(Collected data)
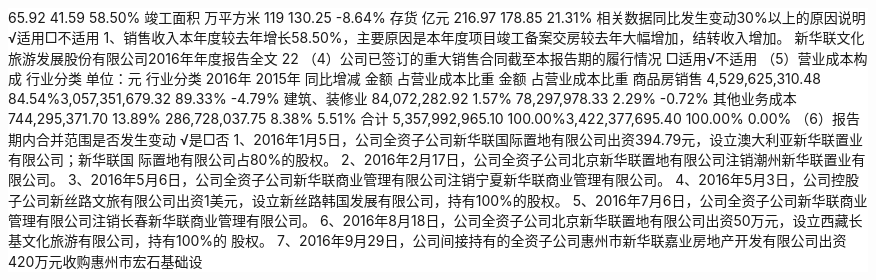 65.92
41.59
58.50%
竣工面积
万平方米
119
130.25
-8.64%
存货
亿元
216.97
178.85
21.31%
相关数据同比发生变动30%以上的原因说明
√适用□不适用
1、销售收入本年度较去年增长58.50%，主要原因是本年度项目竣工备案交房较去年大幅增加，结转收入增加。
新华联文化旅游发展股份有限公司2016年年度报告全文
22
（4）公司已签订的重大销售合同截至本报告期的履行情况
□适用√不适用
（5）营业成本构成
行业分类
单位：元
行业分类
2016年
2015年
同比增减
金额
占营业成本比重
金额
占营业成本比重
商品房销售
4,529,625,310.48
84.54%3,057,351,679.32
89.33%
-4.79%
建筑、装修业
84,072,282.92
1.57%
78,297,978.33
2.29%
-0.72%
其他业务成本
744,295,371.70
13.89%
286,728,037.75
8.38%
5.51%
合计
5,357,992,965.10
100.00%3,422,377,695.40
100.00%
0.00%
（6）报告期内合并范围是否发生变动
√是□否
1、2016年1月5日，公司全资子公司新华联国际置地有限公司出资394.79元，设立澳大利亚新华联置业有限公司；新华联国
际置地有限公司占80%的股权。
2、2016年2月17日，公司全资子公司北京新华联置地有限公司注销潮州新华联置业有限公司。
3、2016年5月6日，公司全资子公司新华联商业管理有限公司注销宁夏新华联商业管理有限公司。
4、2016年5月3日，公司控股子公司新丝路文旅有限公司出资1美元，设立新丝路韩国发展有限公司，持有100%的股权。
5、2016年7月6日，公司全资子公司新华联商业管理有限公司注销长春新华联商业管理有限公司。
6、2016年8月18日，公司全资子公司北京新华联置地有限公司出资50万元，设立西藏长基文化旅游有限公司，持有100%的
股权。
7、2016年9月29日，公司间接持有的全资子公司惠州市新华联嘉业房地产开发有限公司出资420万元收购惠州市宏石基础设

---

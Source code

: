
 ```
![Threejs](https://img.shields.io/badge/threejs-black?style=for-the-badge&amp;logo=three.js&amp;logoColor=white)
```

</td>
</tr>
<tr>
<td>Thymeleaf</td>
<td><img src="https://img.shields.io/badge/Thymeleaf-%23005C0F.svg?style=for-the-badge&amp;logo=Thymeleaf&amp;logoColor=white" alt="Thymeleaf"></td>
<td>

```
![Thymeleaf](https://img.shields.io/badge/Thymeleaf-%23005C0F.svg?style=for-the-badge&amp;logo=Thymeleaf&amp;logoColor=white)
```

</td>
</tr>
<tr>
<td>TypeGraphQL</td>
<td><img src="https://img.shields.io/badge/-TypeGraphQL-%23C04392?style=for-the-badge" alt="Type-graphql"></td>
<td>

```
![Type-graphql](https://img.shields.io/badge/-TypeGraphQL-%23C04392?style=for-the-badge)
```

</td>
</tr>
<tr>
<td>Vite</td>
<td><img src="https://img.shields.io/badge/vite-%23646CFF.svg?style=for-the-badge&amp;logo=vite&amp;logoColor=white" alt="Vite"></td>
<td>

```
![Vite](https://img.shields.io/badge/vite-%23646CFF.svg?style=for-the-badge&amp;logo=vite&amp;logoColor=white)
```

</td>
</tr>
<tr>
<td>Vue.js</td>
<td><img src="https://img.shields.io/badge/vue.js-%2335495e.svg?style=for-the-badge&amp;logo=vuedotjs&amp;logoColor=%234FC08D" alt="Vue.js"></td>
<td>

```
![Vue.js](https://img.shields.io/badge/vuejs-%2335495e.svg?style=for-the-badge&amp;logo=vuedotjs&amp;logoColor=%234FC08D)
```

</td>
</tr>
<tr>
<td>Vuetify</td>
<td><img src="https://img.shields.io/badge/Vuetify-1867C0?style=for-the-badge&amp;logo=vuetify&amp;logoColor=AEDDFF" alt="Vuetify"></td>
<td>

INSTRUCTIONS FOR THE TASK>
In the entries above, find every line holding the word "Vite" and copy it out.

OUTPUT>
<td>Vite</td>
<td><img src="https://img.shields.io/badge/vite-%23646CFF.svg?style=for-the-badge&amp;logo=vite&amp;logoColor=white" alt="Vite"></td>
![Vite](https://img.shields.io/badge/vite-%23646CFF.svg?style=for-the-badge&amp;logo=vite&amp;logoColor=white)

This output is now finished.